Reviews

Death Brings Roses (197?)

Chuck Watts just made love to a gorgeous prostitute. While gingerly buttoning his pants, she glares at him and says, “When you make love, it’s like going to the toilet.”

Hiya, Jack. Its been far too long.

For several years, I’ve been under the assumption that Jack Weis had exactly four films under his belt — two of which had been unequivocally lost. With Crypt of Dark Secrets and Mardi Gras Massacre, Weis French-kissed the French Quarter with mouthfuls of onion rings and downers. Scummy, hilarious, and unnatural, the films are explorations of everything that really counts in late 1970s American trash. While I don’t revisit his work as often as that of Doris Wishman or Chester Turner, Weis is Weis. And nobody throws the senses into an uncomfortable funk quite like him. So imagine my surprise when confronted with the following fact: there was another Jack Weis film, one that had remained invisible for thirty years.
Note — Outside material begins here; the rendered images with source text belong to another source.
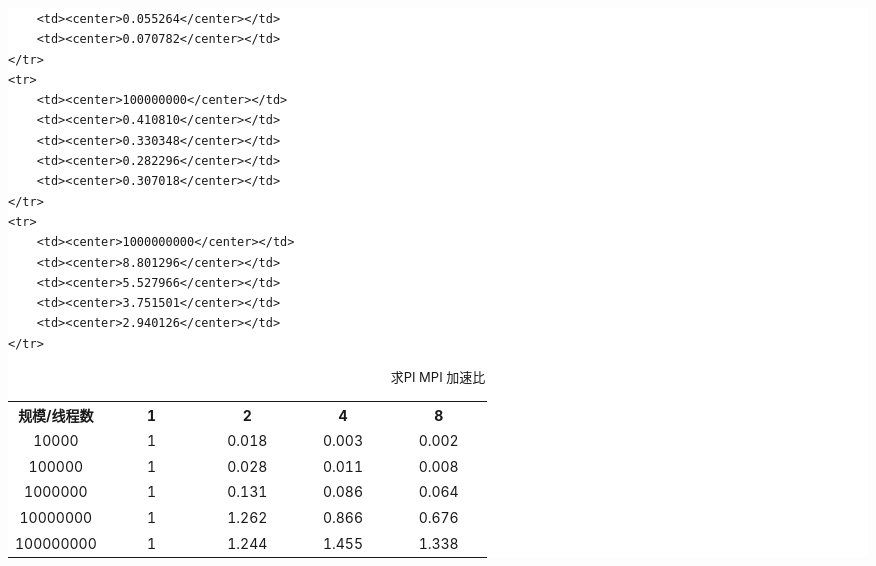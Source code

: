         <td><center>0.055264</center></td>
        <td><center>0.070782</center></td>
    </tr>
    <tr>
        <td><center>100000000</center></td>
        <td><center>0.410810</center></td>
        <td><center>0.330348</center></td>
        <td><center>0.282296</center></td>
        <td><center>0.307018</center></td>
    </tr>
    <tr>
        <td><center>1000000000</center></td>
        <td><center>8.801296</center></td>
        <td><center>5.527966</center></td>
        <td><center>3.751501</center></td>
        <td><center>2.940126</center></td>
    </tr>
</table>

<p align="center"><font size=2>求PI MPI 加速比</font></p>

<table width="100%" align="center">
    <tr>
        <th width="20%">规模/线程数</th>
        <th width="20%">1</th>
        <th width="20%">2</th>
        <th width="20%">4</th>
        <th width="20%">8</th>
    </tr>
    <tr>
        <td><center>10000</center></td>
        <td><center>1</center></td>
        <td><center>0.018</center></td>
        <td><center>0.003</center></td>
        <td><center>0.002</center></td>
    </tr>
    <tr>
        <td><center>100000</center></td>
        <td><center>1</center></td>
        <td><center>0.028</center></td>
        <td><center>0.011</center></td>
        <td><center>0.008</center></td>
    </tr>
    <tr>
        <td><center>1000000</center></td>
        <td><center>1</center></td>
        <td><center>0.131</center></td>
        <td><center>0.086</center></td>
        <td><center>0.064</center></td>
    </tr>
    <tr>
        <td><center>10000000</center></td>
        <td><center>1</center></td>
        <td><center>1.262</center></td>
        <td><center>0.866</center></td>
        <td><center>0.676</center></td>
    </tr>
    <tr>
        <td><center>100000000</center></td>
        <td><center>1</center></td>
        <td><center>1.244</center></td>
        <td><center>1.455</center></td>
        <td><center>1.338</center></td>
    </tr>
Meet Death Brings Roses. It was produced, written, and directed by Jack Weis. And, it runs for 95 minutes (give or take ten days).

Chuck Watts has impressive feathered hair. He has no qualms about punching strippers or channeling the mannerisms of Captain America. He likes sex, but is obviously no good at it. Also, Chuck and his friend accidentally beat a man to death in Kentucky. Now Chuck works for “theatrical agent” Max in New Orleans. This boils down to collecting money from bars, strippers, and pimps, drinking a lot, and smiling (but secretly feeling incomplete). Chuck is in love with a woman who may not love him, and when Max is suddenly murdered, he finds himself large and in charge of a mafia-tinged white slavery empire. Faced with choosing between true love and dirty money, Chuck does what any self respecting badass would do.

He becomes Henny Youngman’s agent.

Death Brings Roses does whatever it can to insure that we have no idea of what’s going on at any given moment. And that includes the glorious “fuck you” ending. In true Weis grandeur, eyelines rarely match, compositions are horrid, and static street scenes unfold for minutes on end. Furthermore, the camera’s obsession with close-ups of pouring drinks seems to take precedence over any hint of technical rationality. Edits are harsh. Music and sound effects are usually inappropriate. In a sense, this film may be as out-of-step with the world as its seeming twin, Mardi Gras Massacre. Then again, that all depends on which world we’re taking about.

Clearly, Death is a somewhat hilarious, yet far-too-long slice of enjoyable garbage. Expected and accepted. But after all is said and done, a different scent materializes — one of uniform miserableness. It’s in the drab facial expressions, fumbled pronunciations, and crazed/stoned personalities. It’s in the surprising lack of explicit elements. And it’s most certainly in Mr. Youngman’s lengthy stand-up routine, which trumps his earlier appearance in The Gore Gore Girls. The fact that Ronald Tenet and Maureen Ridley (both Weis vets) show up in bit parts only cinches it. If the mindset beckons, Death is more a netherworld documentary on sleazy New Orleans bar culture rather than a ridiculous exploitation film.

Which is why Weis is, and shall ever remain, Weis.